Microservices, Statelessness, and Scaling

A central tenant of the microservice architecture is that over time, no service should rely on information stored in-memory.

Several years ago, monolithic applications were designed differently. Developers assumed (and rightly so) that the application itself would run for days, months, or even years before being interrupted. It was safe to store some critical pieces of information in memory and rely upon it as the authoritative copy.

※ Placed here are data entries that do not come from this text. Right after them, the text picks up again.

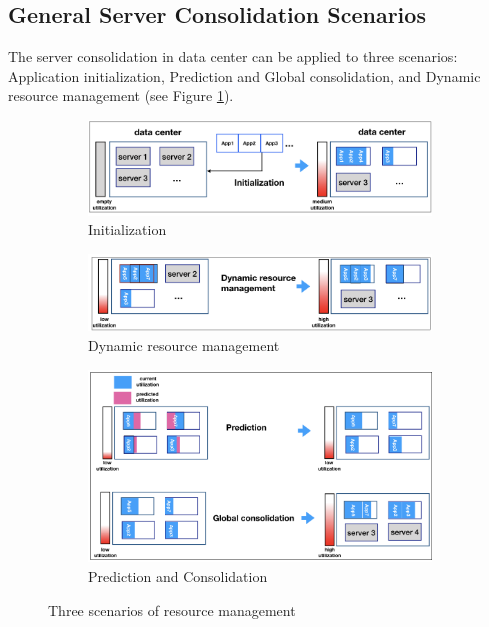 \subsection{General Server Consolidation Scenarios}

The server consolidation in data center can be applied to three \cite{Svard:2015ic, Mishra:2012kx} scenarios: Application initialization, Prediction and Global consolidation, and Dynamic resource management (see Figure \ref{fig:management}). 

\begin{figure}
	\centering
	\begin{subfigure}[b]{0.9\textwidth}
		\includegraphics[width=\textwidth]{pics/initialization.png}
		\caption{Initialization}
	\end{subfigure}
	\begin{subfigure}[b]{0.9\textwidth}
		\includegraphics[width=\textwidth]{pics/dynamic_resource.png}
	\caption{Dynamic resource management}
	\end{subfigure}
	\begin{subfigure}[b]{0.9\textwidth}
		\includegraphics[width=\textwidth]{pics/predict_consolidate.png}
	\caption{Prediction and Consolidation}
	\end{subfigure}
	\caption{Three scenarios of resource management}
	\label{fig:management}
\end{figure}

The container-oriented microservice architecture upended this design principle. Instead of single instances of monolithic applications, the microservice architecture has championed using multiple disposable instances of many small services. Together, these many small services form a single application. Central to this architecture is the notion of statelessness: No single instance of a service should contain or be treated as an authoritative source of state information. That information should all be written to a data storage facility somewhere.

Because no individual microservice instance held state information, instances could be created and destroyed with regularity. As an application got more popular, more instances could be added to handle the load. And when popularity decreased, the application could be scaled back down. Excess instances would be terminated. This model saved system resources and ideally cut down on cloud cost as well.

But there was a natural lower bound to scaling. The general consensus was that every service should have at least two or three instances running at a given time. Scaling down any further would mean that when a user requested the application, it would not be there. It was prudent, therefore, to keep at least a couple of instances running. (Scaling down to one was considered dangerous, because if anything went wrong with that one instance, it could take quite a while to bring a replacement online.)

Keeping around two-to-three copies of every microservice in an application, though, can be expensive. Even if an instance is doing nothing, it still consumes memory and CPU. And in the public cloud that translates directly to billable compute time. This cost is relevant to both small companies that need to keep close leash on their cloud spend and also very large applications where ten or more microservices, each running two to three replicas, can start to inflate the cloud bill.

In the Kubernetes world, several different attempts were made to solve this problem, all under the name “scale-to-zero”


When load drops to zero, when there are no inbound requests for an application, the typical microservice architecture would still keep a few copies of each microservice running.

In the scale-to-zero model, instead of keeping a couple copies of each microservice running, a piece of software is inserted between inbound requests and the microservice. This piece of software is responsible for tracking (and predicting) traffic and managing the number of microservice instances accordingly. Through one algorithm or another, it should be able to scale the microservice instances all the way down to the point where no instances are running, but then have the microservices ready to go when new requests come in.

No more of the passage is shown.